───── Records shown

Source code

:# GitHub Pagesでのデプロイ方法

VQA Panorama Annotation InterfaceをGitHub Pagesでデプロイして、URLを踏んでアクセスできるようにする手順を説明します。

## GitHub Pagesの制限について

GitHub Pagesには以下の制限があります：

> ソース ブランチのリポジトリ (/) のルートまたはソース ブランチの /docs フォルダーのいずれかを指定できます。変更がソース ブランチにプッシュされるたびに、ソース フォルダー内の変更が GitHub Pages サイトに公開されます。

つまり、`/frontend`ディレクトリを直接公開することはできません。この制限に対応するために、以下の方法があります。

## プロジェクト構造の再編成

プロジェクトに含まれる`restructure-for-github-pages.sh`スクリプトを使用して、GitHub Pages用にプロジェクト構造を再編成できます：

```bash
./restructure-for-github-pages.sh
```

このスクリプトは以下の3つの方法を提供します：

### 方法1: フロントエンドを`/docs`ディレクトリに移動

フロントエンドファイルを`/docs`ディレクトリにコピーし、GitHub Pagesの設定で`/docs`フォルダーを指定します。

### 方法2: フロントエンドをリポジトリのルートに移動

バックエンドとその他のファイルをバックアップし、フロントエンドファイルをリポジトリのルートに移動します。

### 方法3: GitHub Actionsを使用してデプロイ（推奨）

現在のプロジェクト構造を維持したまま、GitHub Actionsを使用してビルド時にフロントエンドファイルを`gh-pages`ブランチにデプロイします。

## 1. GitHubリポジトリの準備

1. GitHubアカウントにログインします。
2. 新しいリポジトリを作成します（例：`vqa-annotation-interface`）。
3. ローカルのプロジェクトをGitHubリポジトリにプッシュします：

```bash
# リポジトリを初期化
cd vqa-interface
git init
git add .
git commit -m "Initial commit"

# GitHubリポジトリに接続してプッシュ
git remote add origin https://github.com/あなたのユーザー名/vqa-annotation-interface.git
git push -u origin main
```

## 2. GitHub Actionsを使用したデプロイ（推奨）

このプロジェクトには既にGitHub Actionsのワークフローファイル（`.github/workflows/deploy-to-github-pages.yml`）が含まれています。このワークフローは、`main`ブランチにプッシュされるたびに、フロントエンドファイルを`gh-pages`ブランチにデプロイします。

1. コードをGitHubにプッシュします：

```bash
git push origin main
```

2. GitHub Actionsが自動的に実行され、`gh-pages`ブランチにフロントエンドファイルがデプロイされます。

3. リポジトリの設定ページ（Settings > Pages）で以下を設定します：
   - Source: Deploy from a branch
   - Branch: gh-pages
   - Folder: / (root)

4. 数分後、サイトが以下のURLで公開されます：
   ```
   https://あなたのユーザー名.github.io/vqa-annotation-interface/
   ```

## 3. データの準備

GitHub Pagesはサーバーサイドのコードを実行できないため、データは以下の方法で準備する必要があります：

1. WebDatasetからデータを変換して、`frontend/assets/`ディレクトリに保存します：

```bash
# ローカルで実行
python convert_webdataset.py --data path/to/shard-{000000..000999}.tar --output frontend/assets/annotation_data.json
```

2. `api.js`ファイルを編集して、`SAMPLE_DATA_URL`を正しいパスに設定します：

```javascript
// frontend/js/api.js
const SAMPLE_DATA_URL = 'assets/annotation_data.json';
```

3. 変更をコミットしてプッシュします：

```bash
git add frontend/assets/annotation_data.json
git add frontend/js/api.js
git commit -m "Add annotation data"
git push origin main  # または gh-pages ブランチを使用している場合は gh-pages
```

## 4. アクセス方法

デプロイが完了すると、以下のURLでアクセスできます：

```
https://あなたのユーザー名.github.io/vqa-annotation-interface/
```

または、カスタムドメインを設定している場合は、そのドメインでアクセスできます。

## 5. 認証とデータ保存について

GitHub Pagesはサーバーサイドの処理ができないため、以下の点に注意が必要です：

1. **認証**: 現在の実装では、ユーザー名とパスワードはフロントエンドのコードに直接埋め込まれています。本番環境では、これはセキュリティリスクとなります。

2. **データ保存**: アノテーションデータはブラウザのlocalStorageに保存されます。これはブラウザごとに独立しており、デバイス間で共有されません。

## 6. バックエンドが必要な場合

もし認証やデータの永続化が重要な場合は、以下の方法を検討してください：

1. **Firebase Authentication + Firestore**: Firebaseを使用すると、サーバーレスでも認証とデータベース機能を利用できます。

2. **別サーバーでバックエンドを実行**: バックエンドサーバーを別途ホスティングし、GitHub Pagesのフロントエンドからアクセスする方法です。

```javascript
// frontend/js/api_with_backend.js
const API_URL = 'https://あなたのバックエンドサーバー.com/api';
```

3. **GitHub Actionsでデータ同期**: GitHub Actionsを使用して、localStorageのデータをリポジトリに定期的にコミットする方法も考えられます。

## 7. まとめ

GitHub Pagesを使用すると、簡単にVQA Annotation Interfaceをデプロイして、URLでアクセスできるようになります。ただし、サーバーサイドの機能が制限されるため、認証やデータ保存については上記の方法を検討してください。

──────────

• _The problem_
In the entries above, copy each line that contains the string "restructure".

• _Exercise answer_
プロジェクトに含まれる`restructure-for-github-pages.sh`スクリプトを使用して、GitHub Pages用にプロジェクト構造を再編成できます：
./restructure-for-github-pages.sh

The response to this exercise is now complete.